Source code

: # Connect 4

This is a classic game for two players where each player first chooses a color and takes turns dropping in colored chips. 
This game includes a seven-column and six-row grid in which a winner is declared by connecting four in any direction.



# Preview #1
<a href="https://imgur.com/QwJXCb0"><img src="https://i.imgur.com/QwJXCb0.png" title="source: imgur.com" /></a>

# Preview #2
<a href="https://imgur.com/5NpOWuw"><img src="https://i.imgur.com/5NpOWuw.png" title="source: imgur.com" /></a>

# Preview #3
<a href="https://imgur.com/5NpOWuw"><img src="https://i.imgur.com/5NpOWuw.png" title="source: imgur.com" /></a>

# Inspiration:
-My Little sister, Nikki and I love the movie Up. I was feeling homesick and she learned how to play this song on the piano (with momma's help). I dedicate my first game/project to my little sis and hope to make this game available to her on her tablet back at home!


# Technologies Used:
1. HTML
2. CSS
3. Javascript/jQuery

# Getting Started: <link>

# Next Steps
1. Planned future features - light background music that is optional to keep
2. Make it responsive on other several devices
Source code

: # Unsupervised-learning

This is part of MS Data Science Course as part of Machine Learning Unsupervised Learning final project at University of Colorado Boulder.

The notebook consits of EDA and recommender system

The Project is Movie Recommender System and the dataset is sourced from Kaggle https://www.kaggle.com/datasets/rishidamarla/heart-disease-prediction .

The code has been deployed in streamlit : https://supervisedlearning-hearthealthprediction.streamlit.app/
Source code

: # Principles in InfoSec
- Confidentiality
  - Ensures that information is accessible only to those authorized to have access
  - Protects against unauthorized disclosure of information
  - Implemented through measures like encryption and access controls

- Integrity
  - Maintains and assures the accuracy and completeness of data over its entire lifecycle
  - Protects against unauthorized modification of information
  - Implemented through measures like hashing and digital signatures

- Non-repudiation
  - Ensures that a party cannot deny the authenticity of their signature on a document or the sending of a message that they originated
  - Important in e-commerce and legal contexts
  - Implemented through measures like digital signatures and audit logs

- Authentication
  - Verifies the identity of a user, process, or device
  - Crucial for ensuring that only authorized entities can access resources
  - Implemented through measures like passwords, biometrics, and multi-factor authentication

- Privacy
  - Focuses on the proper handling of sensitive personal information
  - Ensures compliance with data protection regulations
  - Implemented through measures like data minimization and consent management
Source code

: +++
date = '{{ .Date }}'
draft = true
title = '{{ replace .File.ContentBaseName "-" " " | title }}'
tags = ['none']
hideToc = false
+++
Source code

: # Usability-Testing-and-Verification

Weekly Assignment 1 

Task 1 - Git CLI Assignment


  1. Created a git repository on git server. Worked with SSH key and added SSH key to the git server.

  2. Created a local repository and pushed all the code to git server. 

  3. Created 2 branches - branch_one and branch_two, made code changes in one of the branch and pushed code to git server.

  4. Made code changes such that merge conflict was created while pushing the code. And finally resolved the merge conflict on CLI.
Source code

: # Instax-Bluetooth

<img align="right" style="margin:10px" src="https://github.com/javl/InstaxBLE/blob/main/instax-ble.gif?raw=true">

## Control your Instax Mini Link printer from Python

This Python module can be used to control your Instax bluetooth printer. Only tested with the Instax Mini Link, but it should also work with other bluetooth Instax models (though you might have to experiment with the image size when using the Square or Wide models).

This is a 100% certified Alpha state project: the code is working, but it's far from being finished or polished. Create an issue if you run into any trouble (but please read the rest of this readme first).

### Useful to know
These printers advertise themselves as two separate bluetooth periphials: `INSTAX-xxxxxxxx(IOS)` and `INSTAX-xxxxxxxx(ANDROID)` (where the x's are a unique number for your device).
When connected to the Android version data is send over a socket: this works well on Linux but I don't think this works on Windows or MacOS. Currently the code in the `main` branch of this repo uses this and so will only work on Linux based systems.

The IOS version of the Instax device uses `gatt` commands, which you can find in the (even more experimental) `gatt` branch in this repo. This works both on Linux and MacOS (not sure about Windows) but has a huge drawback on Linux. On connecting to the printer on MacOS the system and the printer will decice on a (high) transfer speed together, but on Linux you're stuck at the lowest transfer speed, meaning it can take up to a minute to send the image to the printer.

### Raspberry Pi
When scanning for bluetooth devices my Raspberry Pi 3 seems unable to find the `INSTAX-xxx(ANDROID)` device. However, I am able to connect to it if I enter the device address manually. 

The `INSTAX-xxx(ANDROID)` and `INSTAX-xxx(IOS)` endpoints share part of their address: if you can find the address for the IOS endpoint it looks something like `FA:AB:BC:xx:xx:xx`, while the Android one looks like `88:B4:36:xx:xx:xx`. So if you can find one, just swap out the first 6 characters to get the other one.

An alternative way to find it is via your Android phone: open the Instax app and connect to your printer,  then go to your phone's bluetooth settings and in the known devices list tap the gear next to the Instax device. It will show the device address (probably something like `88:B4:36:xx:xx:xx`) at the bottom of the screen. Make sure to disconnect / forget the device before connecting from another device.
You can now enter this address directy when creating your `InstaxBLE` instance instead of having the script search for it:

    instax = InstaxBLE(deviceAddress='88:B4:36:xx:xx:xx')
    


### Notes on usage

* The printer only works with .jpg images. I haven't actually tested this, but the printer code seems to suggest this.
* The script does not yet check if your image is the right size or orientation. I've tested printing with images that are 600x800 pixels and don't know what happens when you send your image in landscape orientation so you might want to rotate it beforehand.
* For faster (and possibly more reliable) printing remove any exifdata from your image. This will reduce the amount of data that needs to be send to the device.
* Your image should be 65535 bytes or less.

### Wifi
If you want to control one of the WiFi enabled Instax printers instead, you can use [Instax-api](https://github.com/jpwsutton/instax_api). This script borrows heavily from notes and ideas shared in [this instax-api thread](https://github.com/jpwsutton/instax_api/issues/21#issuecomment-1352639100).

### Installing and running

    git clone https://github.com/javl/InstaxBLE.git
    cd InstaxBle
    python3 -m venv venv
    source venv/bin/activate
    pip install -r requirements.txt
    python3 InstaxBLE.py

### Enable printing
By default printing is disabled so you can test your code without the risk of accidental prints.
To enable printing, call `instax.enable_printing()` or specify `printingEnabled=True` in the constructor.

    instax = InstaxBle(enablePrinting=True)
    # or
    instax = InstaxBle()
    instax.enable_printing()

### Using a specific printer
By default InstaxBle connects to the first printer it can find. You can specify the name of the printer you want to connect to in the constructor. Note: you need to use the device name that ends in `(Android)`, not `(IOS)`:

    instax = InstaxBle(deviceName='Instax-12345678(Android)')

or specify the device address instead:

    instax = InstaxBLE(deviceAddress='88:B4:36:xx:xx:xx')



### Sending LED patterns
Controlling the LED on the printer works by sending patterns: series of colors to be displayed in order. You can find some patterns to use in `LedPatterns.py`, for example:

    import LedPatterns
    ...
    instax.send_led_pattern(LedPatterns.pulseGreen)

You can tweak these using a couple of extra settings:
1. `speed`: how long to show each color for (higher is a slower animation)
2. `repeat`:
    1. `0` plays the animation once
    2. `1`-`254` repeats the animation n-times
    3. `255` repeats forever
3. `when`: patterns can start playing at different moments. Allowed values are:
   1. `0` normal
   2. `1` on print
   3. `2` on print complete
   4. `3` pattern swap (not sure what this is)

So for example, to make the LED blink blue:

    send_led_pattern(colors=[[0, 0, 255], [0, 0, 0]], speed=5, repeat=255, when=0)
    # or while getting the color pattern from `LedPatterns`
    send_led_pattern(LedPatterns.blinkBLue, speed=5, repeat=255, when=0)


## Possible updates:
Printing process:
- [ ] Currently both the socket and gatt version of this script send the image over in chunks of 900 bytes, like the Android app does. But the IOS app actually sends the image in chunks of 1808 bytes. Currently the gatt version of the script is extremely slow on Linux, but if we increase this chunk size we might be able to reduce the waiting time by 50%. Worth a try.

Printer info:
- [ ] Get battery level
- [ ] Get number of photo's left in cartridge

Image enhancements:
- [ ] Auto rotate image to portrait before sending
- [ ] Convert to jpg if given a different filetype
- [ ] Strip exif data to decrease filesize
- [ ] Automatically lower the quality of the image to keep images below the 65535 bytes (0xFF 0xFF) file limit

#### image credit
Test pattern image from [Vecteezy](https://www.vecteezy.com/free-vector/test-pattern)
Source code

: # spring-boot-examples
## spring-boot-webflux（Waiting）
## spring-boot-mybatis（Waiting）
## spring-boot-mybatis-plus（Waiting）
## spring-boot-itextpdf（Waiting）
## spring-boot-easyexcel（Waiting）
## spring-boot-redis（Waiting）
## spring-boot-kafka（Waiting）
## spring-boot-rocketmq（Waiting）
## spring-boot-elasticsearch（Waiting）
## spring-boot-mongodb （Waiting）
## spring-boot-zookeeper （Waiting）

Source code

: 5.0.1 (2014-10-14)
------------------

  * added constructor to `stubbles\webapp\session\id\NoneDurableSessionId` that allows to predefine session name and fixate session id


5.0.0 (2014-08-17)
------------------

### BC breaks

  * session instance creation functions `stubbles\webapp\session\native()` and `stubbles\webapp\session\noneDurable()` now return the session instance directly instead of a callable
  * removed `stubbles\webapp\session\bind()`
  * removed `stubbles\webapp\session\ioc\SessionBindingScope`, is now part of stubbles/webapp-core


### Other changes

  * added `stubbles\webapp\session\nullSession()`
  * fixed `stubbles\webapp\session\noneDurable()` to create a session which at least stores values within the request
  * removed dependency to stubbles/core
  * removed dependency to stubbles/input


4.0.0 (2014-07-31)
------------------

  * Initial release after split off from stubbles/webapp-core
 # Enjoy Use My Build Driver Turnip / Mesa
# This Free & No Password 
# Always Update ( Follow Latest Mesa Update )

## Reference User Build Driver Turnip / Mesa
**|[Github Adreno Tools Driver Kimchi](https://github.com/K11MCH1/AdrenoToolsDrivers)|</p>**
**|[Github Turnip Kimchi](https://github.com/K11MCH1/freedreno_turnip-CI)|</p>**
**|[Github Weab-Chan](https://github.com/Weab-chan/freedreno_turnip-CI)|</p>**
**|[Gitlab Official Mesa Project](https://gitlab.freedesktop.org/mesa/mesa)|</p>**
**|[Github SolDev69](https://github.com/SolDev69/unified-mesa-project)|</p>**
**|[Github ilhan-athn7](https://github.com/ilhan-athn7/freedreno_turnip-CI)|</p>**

========

[YOUR GOAL] All lines above from the one holding "- [ ] Get battery level" to the one holding "- [ ] Automatically", inclusive, are to be copied exactly; no other line is wanted.

[FINISHED EXERCISE]
- [ ] Get battery level
- [ ] Get number of photo's left in cartridge

Image enhancements:
- [ ] Auto rotate image to portrait before sending
- [ ] Convert to jpg if given a different filetype
- [ ] Strip exif data to decrease filesize
- [ ] Automatically lower the quality of the image to keep images below the 65535 bytes (0xFF 0xFF) file limit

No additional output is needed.